**EXERCISE PROMPT**. Report every line of the records that includes the word "create".

**Records contained in a dataset**.
◆ ◆ ◆

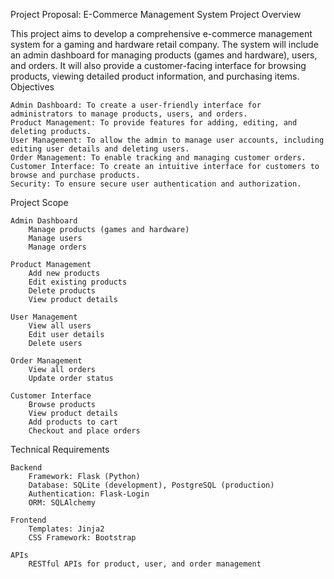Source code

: Project Proposal: E-Commerce Management System
Project Overview

This project aims to develop a comprehensive e-commerce management system for a gaming and hardware retail company. The system will include an admin dashboard for managing products (games and hardware), users, and orders. It will also provide a customer-facing interface for browsing products, viewing detailed product information, and purchasing items.
Objectives

    Admin Dashboard: To create a user-friendly interface for administrators to manage products, users, and orders.
    Product Management: To provide features for adding, editing, and deleting products.
    User Management: To allow the admin to manage user accounts, including editing user details and deleting users.
    Order Management: To enable tracking and managing customer orders.
    Customer Interface: To create an intuitive interface for customers to browse and purchase products.
    Security: To ensure secure user authentication and authorization.

Project Scope

    Admin Dashboard
        Manage products (games and hardware)
        Manage users
        Manage orders

    Product Management
        Add new products
        Edit existing products
        Delete products
        View product details

    User Management
        View all users
        Edit user details
        Delete users

    Order Management
        View all orders
        Update order status

    Customer Interface
        Browse products
        View product details
        Add products to cart
        Checkout and place orders

Technical Requirements

    Backend
        Framework: Flask (Python)
        Database: SQLite (development), PostgreSQL (production)
        Authentication: Flask-Login
        ORM: SQLAlchemy

    Frontend
        Templates: Jinja2
        CSS Framework: Bootstrap

    APIs
        RESTful APIs for product, user, and order management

◆ ◆ ◆

**RESPONSE AREA**.
    Admin Dashboard: To create a user-friendly interface for administrators to manage products, users, and orders.
    Customer Interface: To create an intuitive interface for customers to browse and purchase products.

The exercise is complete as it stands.